I hovered by the door, waiting for a cue.
Dad was half-undressed already, standing in front of the bureau mirror, peeling off his work shirt, untucking and wrestling off his belt. Not much left as a visual secret between us: I’d seen my father in boxers before, most of my childhood in fact, but never from this vantage.
He looked over, smiled, and in the mirror I watched my own new face try to smile back.
“You look beautiful,” he said.
“Thanks,” I chirped.
As I brushed Mom’s teeth, I felt my ribcage expand and contract, my new breasts rising and falling with every tight, shallow breath.
“Long day?” he murmured from the bed.
“Yeah,” I said, voice so high it was almost a squeak.
The shower. I remembered the self-conscious hunger with which I’d pawed at the body in the steamed glass, the new, soft heaviness of breasts in my cupped hands, the unspeakable heat when my fingers slipped, almost by accident, between my legs.
I’d imagined what it would feel like to be touched by someone else.
But when I shut my eyes and pressed a finger inside, my mind conjured not my mother’s lovers, not the neighbors or the tennis instructor or any of her whispered confessions to friends—it conjured my father. My own dad, tender and oblivious and totally, stupidly in love. The idea had made me sick, but also: I’d finished.
I’d finished, alone, in the shower, and the memory of it was still in my head when I got out, still humming in my nerves when he came home that night, still there every time he called me “hon,” every time he looked at me and saw someone he wanted, not someone he’d raised.

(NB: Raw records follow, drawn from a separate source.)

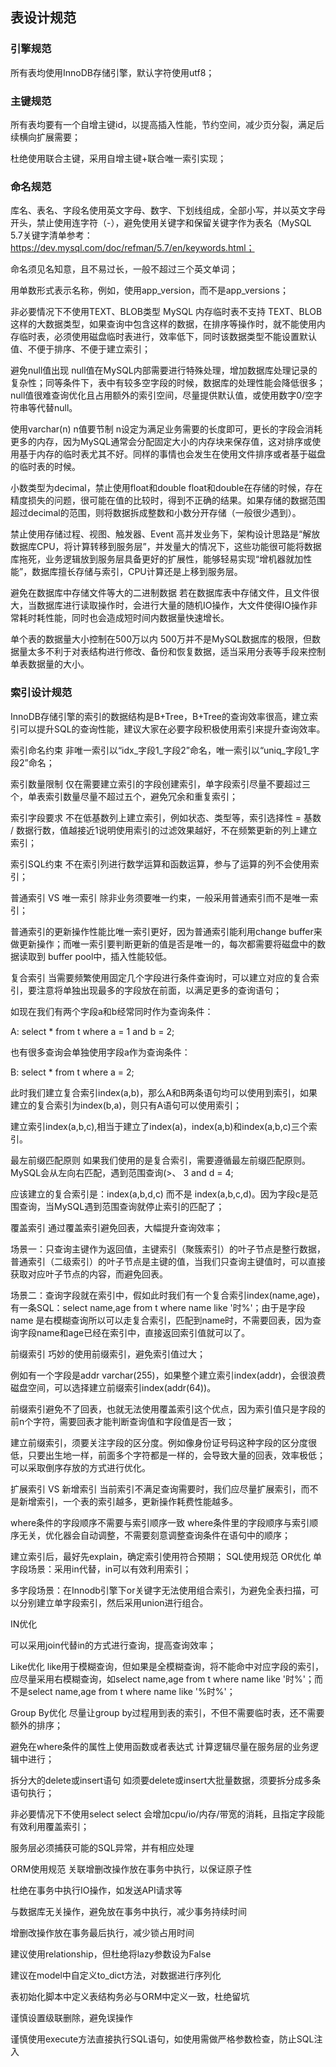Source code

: ## 表设计规范

### 引擎规范

所有表均使用InnoDB存储引擎，默认字符使用utf8；

### 主键规范

所有表均要有一个自增主键id，以提高插入性能，节约空间，减少页分裂，满足后续横向扩展需要；

杜绝使用联合主键，采用自增主键+联合唯一索引实现；

### 命名规范

库名、表名、字段名使用英文字母、数字、下划线组成，全部小写，并以英文字母开头，禁止使用连字符（-），避免使用关键字和保留关键字作为表名（MySQL 5.7关键字清单参考：https://dev.mysql.com/doc/refman/5.7/en/keywords.html；

命名须见名知意，且不易过长，一般不超过三个英文单词；

用单数形式表示名称，例如，使用app_version，而不是app_versions；

非必要情况下不使用TEXT、BLOB类型
MySQL 内存临时表不支持 TEXT、BLOB 这样的大数据类型，如果查询中包含这样的数据，在排序等操作时，就不能使用内存临时表，必须使用磁盘临时表进行，效率低下，同时该数据类型不能设置默认值、不便于排序、不便于建立索引；

避免null值出现
null值在MySQL内部需要进行特殊处理，增加数据库处理记录的复杂性；同等条件下，表中有较多空字段的时候，数据库的处理性能会降低很多；null值很难查询优化且占用额外的索引空间，尽量提供默认值，或使用数字0/空字符串等代替null。

使用varchar(n) n值要节制
n设定为满足业务需要的长度即可，更长的字段会消耗更多的内存，因为MySQL通常会分配固定大小的内存块来保存值，这对排序或使用基于内存的临时表尤其不好。同样的事情也会发生在使用文件排序或者基于磁盘的临时表的时候。

小数类型为decimal，禁止使用float和double
float和double在存储的时候，存在精度损失的问题，很可能在值的比较时，得到不正确的结果。如果存储的数据范围超过decimal的范围，则将数据拆成整数和小数分开存储（一般很少遇到）。

禁止使用存储过程、视图、触发器、Event
高并发业务下，架构设计思路是“解放数据库CPU，将计算转移到服务层”，并发量大的情况下，这些功能很可能将数据库拖死，业务逻辑放到服务层具备更好的扩展性，能够轻易实现“增机器就加性能”，数据库擅长存储与索引，CPU计算还是上移到服务层。

避免在数据库中存储文件等大的二进制数据
若在数据库表中存储文件，且文件很大，当数据库进行读取操作时，会进行大量的随机IO操作，大文件使得IO操作非常耗时耗性能，同时也会造成短时间内数据量快速增长。

单个表的数据量大小控制在500万以内
500万并不是MySQL数据库的极限，但数据量太多不利于对表结构进行修改、备份和恢复数据，适当采用分表等手段来控制单表数据量的大小。

### 索引设计规范

InnoDB存储引擎的索引的数据结构是B+Tree，B+Tree的查询效率很高，建立索引可以提升SQL的查询性能，建议大家在必要字段积极使用索引来提升查询效率。

索引命名约束
非唯一索引以“idx_字段1_字段2”命名，唯一索引以“uniq_字段1_字段2”命名；

索引数量限制
仅在需要建立索引的字段创建索引，单字段索引尽量不要超过三个，单表索引数量尽量不超过五个，避免冗余和重复索引；

索引字段要求
不在低基数列上建立索引，例如状态、类型等，索引选择性 = 基数 / 数据行数，值越接近1说明使用索引的过滤效果越好，不在频繁更新的列上建立索引；

索引SQL约束
不在索引列进行数学运算和函数运算，参与了运算的列不会使用索引；

普通索引 VS 唯一索引
除非业务须要唯一约束，一般采用普通索引而不是唯一索引；

普通索引的更新操作性能比唯一索引更好，因为普通索引能利用change buffer来做更新操作；而唯一索引要判断更新的值是否是唯一的，每次都需要将磁盘中的数据读取到 buffer pool中，插入性能较低。

复合索引
当需要频繁使用固定几个字段进行条件查询时，可以建立对应的复合索引，要注意将单独出现最多的字段放在前面，以满足更多的查询语句；

如现在我们有两个字段a和b经常同时作为查询条件：

A: select * from t where a = 1 and b = 2;

也有很多查询会单独使用字段a作为查询条件：

B: select * from t where a = 2;

此时我们建立复合索引index(a,b)，那么A和B两条语句均可以使用到索引，如果建立的复合索引为index(b,a)，则只有A语句可以使用索引；

建立索引index(a,b,c),相当于建立了index(a)，index(a,b)和index(a,b,c)三个索引。

最左前缀匹配原则
如果我们使用的是复合索引，需要遵循最左前缀匹配原则。MySQL会从左向右匹配，遇到范围查询(>、 3 and d = 4;

应该建立的复合索引是：index(a,b,d,c) 而不是 index(a,b,c,d)。因为字段c是范围查询，当MySQL遇到范围查询就停止索引的匹配了；

覆盖索引
通过覆盖索引避免回表，大幅提升查询效率；

场景一：只查询主键作为返回值，主键索引（聚簇索引）的叶子节点是整行数据，普通索引（二级索引）的叶子节点是主键的值，当我们只查询主键值时，可以直接获取对应叶子节点的内容，而避免回表。

场景二：查询字段就在索引中，假如此时我们有一个复合索引index(name,age)，有一条SQL：select name,age from t where name like '时%'；由于是字段 name 是右模糊查询所以可以走复合索引，匹配到name时，不需要回表，因为查询字段name和age已经在索引中，直接返回索引值就可以了。

前缀索引
巧妙的使用前缀索引，避免索引值过大；

例如有一个字段是addr varchar(255)，如果整个建立索引index(addr)，会很浪费磁盘空间，可以选择建立前缀索引index(addr(64))。

前缀索引避免不了回表，也就无法使用覆盖索引这个优点，因为索引值只是字段的前n个字符，需要回表才能判断查询值和字段值是否一致；

建立前缀索引，须要关注字段的区分度。例如像身份证号码这种字段的区分度很低，只要出生地一样，前面多个字符都是一样的，会导致大量的回表，效率极低；可以采取倒序存放的方式进行优化。

扩展索引 VS 新增索引
当前索引不满足查询需要时，我们应尽量扩展索引，而不是新增索引，一个表的索引越多，更新操作耗费性能越多。

where条件的字段顺序不需要与索引顺序一致
where条件里的字段顺序与索引顺序无关，优化器会自动调整，不需要刻意调整查询条件在语句中的顺序；

建立索引后，最好先explain，确定索引使用符合预期；
SQL使用规范
OR优化
单字段场景：采用in代替，in可以有效利用索引；

多字段场景：在Innodb引擎下or关键字无法使用组合索引，为避免全表扫描，可以分别建立单字段索引，然后采用union进行组合。

IN优化

可以采用join代替in的方式进行查询，提高查询效率；

Like优化
like用于模糊查询，但如果是全模糊查询，将不能命中对应字段的索引，应尽量采用右模糊查询，如select name,age from t where name like '时%'；而不是select name,age from t where name like '%时%'；

Group By优化
尽量让group by过程用到表的索引，不但不需要临时表，还不需要额外的排序；

避免在where条件的属性上使用函数或者表达式
计算逻辑尽量在服务层的业务逻辑中进行；

拆分大的delete或insert语句
如须要delete或insert大批量数据，须要拆分成多条语句执行；

非必要情况下不使用select
select 会增加cpu/io/内存/带宽的消耗，且指定字段能有效利用覆盖索引；

服务层必须捕获可能的SQL异常，并有相应处理

ORM使用规范
关联增删改操作放在事务中执行，以保证原子性

杜绝在事务中执行IO操作，如发送API请求等

与数据库无关操作，避免放在事务中执行，减少事务持续时间

增删改操作放在事务最后执行，减少锁占用时间

建议使用relationship，但杜绝将lazy参数设为False

建议在model中自定义to_dict方法，对数据进行序列化

表初始化脚本中定义表结构务必与ORM中定义一致，杜绝留坑

谨慎设置级联删除，避免误操作

谨慎使用execute方法直接执行SQL语句，如使用需做严格参数检查，防止SQL注入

If anything, the sheer impossibility and wrongness of the whole fucked-up scenario made my pulse skitter harder. There was a gravity to it, a recklessness that wanted to see how deep the trap could snap and if I could survive inside it. The more my brain screamed stop, the more my muscles went slack, welcoming the slow inevitability of Dad’s hands at the hem of my tank top.
I wanted to vomit and to laugh at the same time. Instead, I nodded, and with that nod, let myself slip fully into the fiction, the grotesque roleplay of being her, being Mary. Of being someone who wanted this.
I recounted Mom’s innocent glances at me throughout the day, oblivious to the fact that I’d climaxed in her body that morning, put my hands all over her breasts and her vagina. That I’d been secretly, shamefully fantasizing about this.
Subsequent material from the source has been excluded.